Big Win for Lexmark, Ricoh, Xerox, as Patent Board Finds Eight of MPHJ’s Scan Patents Unpatentable

jay mac rust

Texas lawyer Jay Mac Rust, lead attorney for MPHJ Technology Investments.

In what appears to be a major win for Lexmark, Ricoh, and Xerox against “patent troll” MPHJ Technology Investments, Law360 reports that the three companies have persuaded the U.S. Patent Trial and Appeal Board that MPHJ’s patent for document scanning are unpatentable, with the board ruling on August 19th that eight of MPHJ’s scan patents are unpatentable.

Lawyers for MPHJ were unable to persuade the board that its patent didn’t just combine decades-old technology that had already been in use, according to a decision handed down by the Patent Trial and Appeals Board.

According to the decision, two older office-equipment inventions (Motoyama and Harkins) covered the same ground in MPHJ’s claimed scan technology, with the board noting “that it would be obvious to anyone skilled in the field that combining those inventions is a logical next step.”

“We also agree that the field of endeavor, communicating with, and monitoring, diagnosis and control of machines using multiple communication protocol of Motoyama is sufficiently similar to the office-document storage and transmission system of Harkins that the person of ordinary skill would combine Motoyama with Harkins to ‘yield predictable results,’” the board wrote in its decision.
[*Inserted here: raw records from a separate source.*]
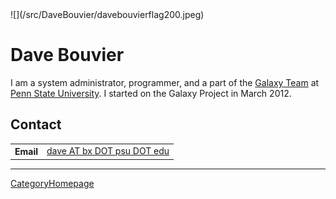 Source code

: <div class='right'>![](/src/DaveBouvier/davebouvierflag200.jpeg)</div>

# Dave Bouvier

I am a system administrator, programmer, and a part of the [Galaxy Team](/src/GalaxyTeam/index.md) at [Penn State University](http://www.psu.edu/).  I started on the Galaxy Project in March 2012.

## Contact

<table>
  <tr>
    <th> Email </th>
    <td> <a href="mailto:dave AT bx DOT psu DOT edu">dave AT bx DOT psu DOT edu</a> </td>
  </tr>
</table>


----
[CategoryHomepage](/src/CategoryHomepage/index.md)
The board found claims 1-8 of the patent, U.S. Patent Number 8,488,173, unpatentable, according to the decision.

Back in March 2014, Lexmark, Ricoh, and Xerox sought review of the patents owned by MPHJ. The three companies argued that MPHJ’s patents claimed nothing more than a “well-known concept” for allowing PC users to add electronic paper processing to their existing business process, according to their petitions.

The Patent Trial and Appeals Board ruled that MPHJ’s patent claims were anticipated by a 1995 Xerox information manual and a 1996 information distribution patent

In the last several years, MPHJ has sent numerous demand letters to various small businesses, claiming that the companies’ MPFs’ scan capability infringed upon its patents, and demanding $1,000 per user for the violations. MPHJ has been accused of being a non-practicing patent holder, although it has filed lawsuits against Coca-Cola and Dillards, neither of which have been resolved

The cases are Ricoh Americas Corp. et al v. MPHJ Technology Corp., case numbers IPR2014-00538 and IPR2014-00539, at the Patent Trial and Appeal Board of the USPTO.